-- SOURCE INFORMATION follows --
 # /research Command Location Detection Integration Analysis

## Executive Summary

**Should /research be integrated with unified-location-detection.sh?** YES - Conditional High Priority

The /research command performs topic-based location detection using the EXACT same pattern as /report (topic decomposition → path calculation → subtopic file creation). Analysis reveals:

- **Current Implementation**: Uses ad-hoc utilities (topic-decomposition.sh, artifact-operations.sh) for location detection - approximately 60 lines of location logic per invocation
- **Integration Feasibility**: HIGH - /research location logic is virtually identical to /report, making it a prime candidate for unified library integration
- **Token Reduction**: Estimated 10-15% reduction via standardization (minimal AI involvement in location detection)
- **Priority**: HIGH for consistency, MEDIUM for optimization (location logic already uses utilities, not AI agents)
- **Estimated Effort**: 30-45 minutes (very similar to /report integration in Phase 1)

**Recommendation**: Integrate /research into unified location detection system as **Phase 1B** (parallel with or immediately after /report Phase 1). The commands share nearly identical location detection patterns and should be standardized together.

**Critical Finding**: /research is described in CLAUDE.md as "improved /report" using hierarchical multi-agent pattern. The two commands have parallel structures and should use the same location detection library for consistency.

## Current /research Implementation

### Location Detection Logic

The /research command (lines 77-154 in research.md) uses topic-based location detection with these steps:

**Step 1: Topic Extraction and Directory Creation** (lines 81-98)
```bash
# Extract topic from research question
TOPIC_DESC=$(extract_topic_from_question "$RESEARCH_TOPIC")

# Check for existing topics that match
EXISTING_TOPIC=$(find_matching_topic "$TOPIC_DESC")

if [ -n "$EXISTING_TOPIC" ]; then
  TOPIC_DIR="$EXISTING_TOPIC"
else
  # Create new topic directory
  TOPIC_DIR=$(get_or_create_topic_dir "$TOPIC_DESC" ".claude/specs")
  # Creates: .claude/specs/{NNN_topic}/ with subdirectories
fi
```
-- SOURCE INFORMATION concluded --
_TASK_. The answer consists of the lines above that include the word "Phase", each copied exactly.

_RESULT OF THE TASK_.
- **Estimated Effort**: 30-45 minutes (very similar to /report integration in Phase 1)
**Recommendation**: Integrate /research into unified location detection system as **Phase 1B** (parallel with or immediately after /report Phase 1). The commands share nearly identical location detection patterns and should be standardized together.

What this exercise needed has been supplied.